/---

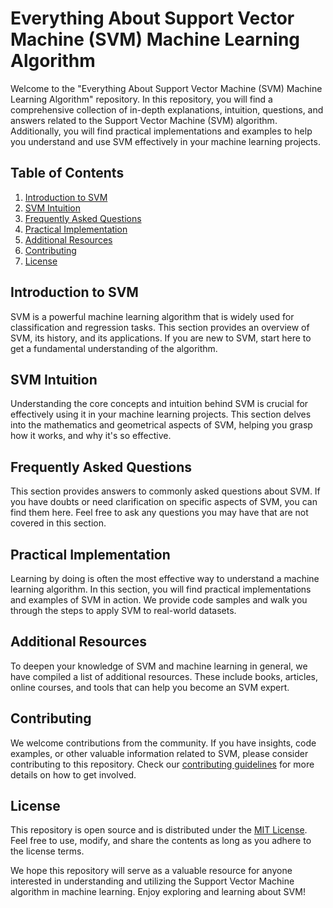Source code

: # Everything About Support Vector Machine (SVM) Machine Learning Algorithm

Welcome to the "Everything About Support Vector Machine (SVM) Machine Learning Algorithm" repository. In this repository, you will find a comprehensive collection of in-depth explanations, intuition, questions, and answers related to the Support Vector Machine (SVM) algorithm. Additionally, you will find practical implementations and examples to help you understand and use SVM effectively in your machine learning projects.

## Table of Contents

1. [Introduction to SVM](#introduction-to-svm)
2. [SVM Intuition](#svm-intuition)
3. [Frequently Asked Questions](#frequently-asked-questions)
4. [Practical Implementation](#practical-implementation)
5. [Additional Resources](#additional-resources)
6. [Contributing](#contributing)
7. [License](#license)

## Introduction to SVM

SVM is a powerful machine learning algorithm that is widely used for classification and regression tasks. This section provides an overview of SVM, its history, and its applications. If you are new to SVM, start here to get a fundamental understanding of the algorithm.

## SVM Intuition

Understanding the core concepts and intuition behind SVM is crucial for effectively using it in your machine learning projects. This section delves into the mathematics and geometrical aspects of SVM, helping you grasp how it works, and why it's so effective.

## Frequently Asked Questions

This section provides answers to commonly asked questions about SVM. If you have doubts or need clarification on specific aspects of SVM, you can find them here. Feel free to ask any questions you may have that are not covered in this section.

## Practical Implementation

Learning by doing is often the most effective way to understand a machine learning algorithm. In this section, you will find practical implementations and examples of SVM in action. We provide code samples and walk you through the steps to apply SVM to real-world datasets.

## Additional Resources

To deepen your knowledge of SVM and machine learning in general, we have compiled a list of additional resources. These include books, articles, online courses, and tools that can help you become an SVM expert.

## Contributing

We welcome contributions from the community. If you have insights, code examples, or other valuable information related to SVM, please consider contributing to this repository. Check our [contributing guidelines](CONTRIBUTING.md) for more details on how to get involved.

## License

This repository is open source and is distributed under the [MIT License](LICENSE). Feel free to use, modify, and share the contents as long as you adhere to the license terms.

We hope this repository will serve as a valuable resource for anyone interested in understanding and utilizing the Support Vector Machine algorithm in machine learning. Enjoy exploring and learning about SVM!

\---

■ WORK ITEM ■
Only an exact copy of the lines from the top of the entries through the line with "# Everything About", both included, should be given, with all pictures omitted.

■ FINISHED TASK ■
Source code

: # Everything About Support Vector Machine (SVM) Machine Learning Algorithm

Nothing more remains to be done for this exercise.